The beach at Anse Source D’Argent on the island of La Digue is graced with especially picturesque rocks and palm trees. This beach, with its pink sand, is one of the most photographed beaches in the world and is accessible to everyone who visits the island. La Digue, the third largest population centre after Mahé and Praslin, also has some charming locally owned guest houses, bars and restaurants, and is the best destination for travellers wanting to make sure that they contribute to the local economy. It is a laid-back island with few motor vehicles. Most people travel around by foot, bicycle or – if you have heavy luggage – bullock cart.
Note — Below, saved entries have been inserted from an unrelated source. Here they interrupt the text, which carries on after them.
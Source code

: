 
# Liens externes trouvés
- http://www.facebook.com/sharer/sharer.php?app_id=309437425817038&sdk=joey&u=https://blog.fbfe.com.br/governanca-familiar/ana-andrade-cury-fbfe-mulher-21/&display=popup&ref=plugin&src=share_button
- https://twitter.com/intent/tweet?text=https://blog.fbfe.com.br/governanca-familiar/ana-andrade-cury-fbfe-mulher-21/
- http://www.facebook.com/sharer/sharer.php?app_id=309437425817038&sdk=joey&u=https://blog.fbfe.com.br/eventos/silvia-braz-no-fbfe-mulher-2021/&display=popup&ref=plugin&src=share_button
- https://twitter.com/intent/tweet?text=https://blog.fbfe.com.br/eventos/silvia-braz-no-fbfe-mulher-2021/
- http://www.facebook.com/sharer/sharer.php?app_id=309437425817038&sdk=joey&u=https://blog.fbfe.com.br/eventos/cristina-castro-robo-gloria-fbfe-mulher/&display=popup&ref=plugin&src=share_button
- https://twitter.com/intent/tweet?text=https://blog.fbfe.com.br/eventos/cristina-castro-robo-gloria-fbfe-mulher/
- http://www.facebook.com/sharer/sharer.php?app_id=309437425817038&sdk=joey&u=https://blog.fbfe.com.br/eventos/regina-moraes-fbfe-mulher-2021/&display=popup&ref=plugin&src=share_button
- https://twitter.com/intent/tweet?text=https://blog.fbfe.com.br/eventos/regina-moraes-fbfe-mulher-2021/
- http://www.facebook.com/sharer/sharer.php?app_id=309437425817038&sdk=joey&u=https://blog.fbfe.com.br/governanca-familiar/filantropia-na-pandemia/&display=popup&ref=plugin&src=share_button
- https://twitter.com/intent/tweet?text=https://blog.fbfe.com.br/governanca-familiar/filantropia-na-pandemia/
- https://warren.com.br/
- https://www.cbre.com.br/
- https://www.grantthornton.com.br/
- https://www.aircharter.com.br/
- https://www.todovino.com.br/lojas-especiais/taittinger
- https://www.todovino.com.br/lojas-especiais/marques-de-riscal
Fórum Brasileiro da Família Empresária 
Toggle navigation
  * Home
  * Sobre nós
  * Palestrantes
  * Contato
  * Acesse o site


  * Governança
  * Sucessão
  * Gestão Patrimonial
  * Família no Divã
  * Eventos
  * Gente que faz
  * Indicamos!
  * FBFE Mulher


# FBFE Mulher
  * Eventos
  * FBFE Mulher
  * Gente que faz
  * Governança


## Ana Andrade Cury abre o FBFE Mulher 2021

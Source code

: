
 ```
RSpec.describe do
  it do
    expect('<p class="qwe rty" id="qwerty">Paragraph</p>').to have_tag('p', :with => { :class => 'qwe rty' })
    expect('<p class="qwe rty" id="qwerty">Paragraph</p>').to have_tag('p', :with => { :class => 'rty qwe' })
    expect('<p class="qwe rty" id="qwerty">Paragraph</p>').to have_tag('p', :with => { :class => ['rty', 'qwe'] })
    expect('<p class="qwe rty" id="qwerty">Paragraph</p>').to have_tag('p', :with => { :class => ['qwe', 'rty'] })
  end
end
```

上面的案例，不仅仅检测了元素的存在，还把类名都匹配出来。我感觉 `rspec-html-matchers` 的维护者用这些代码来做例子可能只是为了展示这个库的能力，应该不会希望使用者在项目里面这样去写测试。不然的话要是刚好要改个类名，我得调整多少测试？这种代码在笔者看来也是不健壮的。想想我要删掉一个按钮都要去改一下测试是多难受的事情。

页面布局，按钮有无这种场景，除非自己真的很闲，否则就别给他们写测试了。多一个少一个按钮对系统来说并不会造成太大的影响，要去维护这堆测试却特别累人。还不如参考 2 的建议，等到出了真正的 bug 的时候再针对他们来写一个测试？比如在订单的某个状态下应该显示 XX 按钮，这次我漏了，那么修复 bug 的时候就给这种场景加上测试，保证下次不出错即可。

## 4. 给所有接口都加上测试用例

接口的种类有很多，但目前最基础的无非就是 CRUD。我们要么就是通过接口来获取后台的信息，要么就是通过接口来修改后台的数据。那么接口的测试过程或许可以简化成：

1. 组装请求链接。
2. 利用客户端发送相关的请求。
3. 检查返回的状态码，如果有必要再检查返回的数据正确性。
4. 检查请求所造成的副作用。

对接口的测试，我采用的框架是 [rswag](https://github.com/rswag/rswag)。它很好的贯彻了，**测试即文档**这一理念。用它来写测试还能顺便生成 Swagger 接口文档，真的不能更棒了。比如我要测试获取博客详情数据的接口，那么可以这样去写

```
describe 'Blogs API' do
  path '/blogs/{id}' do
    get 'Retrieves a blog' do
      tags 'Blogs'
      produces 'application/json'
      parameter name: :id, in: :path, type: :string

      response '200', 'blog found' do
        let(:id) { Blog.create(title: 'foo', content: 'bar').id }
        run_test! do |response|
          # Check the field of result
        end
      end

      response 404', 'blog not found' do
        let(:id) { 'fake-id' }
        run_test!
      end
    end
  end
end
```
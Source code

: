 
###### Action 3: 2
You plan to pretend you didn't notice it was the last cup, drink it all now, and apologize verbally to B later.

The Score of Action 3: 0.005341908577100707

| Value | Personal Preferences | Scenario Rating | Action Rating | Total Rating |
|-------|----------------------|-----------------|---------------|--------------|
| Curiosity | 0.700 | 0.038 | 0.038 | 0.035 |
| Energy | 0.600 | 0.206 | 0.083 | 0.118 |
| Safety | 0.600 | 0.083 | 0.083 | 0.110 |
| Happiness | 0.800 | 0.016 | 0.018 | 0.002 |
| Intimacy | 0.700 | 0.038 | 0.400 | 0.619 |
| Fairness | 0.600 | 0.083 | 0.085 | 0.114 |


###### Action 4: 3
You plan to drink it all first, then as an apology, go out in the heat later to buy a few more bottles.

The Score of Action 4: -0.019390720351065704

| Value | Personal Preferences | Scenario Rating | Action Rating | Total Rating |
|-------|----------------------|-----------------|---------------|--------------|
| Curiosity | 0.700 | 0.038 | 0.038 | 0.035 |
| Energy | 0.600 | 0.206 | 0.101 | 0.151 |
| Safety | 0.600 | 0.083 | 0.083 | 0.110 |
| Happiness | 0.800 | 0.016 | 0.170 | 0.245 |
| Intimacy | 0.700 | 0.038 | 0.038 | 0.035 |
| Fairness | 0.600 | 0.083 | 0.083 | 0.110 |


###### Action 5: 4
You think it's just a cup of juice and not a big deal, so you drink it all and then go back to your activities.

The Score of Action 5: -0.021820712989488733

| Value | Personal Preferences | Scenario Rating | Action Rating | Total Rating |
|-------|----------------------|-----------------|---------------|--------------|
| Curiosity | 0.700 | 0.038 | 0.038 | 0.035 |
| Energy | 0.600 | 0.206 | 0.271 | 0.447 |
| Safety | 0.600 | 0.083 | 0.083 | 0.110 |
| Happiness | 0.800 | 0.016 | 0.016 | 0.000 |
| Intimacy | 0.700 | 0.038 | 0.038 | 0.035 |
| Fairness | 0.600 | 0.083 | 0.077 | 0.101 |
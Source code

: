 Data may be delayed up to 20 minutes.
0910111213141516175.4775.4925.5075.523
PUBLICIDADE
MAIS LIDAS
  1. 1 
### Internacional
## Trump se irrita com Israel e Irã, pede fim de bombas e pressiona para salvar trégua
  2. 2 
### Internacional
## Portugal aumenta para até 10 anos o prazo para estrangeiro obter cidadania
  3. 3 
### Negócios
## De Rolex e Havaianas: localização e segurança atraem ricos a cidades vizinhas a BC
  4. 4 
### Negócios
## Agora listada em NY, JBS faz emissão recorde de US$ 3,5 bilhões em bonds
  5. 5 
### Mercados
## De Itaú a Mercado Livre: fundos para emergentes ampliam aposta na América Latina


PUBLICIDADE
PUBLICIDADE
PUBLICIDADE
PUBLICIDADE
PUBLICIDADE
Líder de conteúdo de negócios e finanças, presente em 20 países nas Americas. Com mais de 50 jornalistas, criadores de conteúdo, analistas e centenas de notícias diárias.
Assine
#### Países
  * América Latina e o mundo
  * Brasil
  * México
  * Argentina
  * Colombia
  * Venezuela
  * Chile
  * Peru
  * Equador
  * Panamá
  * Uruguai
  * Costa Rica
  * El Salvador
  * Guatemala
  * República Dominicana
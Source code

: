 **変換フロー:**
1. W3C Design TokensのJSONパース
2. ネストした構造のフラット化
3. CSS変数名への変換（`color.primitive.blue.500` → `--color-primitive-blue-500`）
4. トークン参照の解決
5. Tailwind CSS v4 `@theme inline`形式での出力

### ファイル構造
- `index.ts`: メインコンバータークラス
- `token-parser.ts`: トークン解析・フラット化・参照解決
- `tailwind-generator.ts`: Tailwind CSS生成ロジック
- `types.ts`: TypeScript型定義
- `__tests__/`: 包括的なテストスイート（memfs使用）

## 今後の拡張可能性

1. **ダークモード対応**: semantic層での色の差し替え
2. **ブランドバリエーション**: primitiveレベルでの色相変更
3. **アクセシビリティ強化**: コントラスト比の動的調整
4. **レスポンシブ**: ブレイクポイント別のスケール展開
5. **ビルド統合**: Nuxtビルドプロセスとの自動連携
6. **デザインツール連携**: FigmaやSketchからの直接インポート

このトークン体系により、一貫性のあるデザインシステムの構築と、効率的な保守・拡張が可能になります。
The Seychelles has an amazing variety of plants and animals, some of them only found on the islands, such as the jellyfish tree, a strange and ancient tree that has resisted all efforts to propagate it. Due to very strict environmental legislation, the Seychelles is a success story in protecting flora and fauna on the islands, with half of its land area under conservation. The island of Cousine, for example, is working hard to conserve and restore ecosystems by reintroducing endangered species. The Seychelles is also a world leader in sustainable tourism because the government realized that more expensive holidays reduce the overall number of visitors.

The islands were a French colony from 1710 until 1811, when the British took over; but they remain emphatically French in many people’s opinion. They became independent in 1970 and, after turbulent years featuring invasion by mercenaries and various coups, it is now a stable and prosperous country with unconditional social care for orphans, disabled people and the old.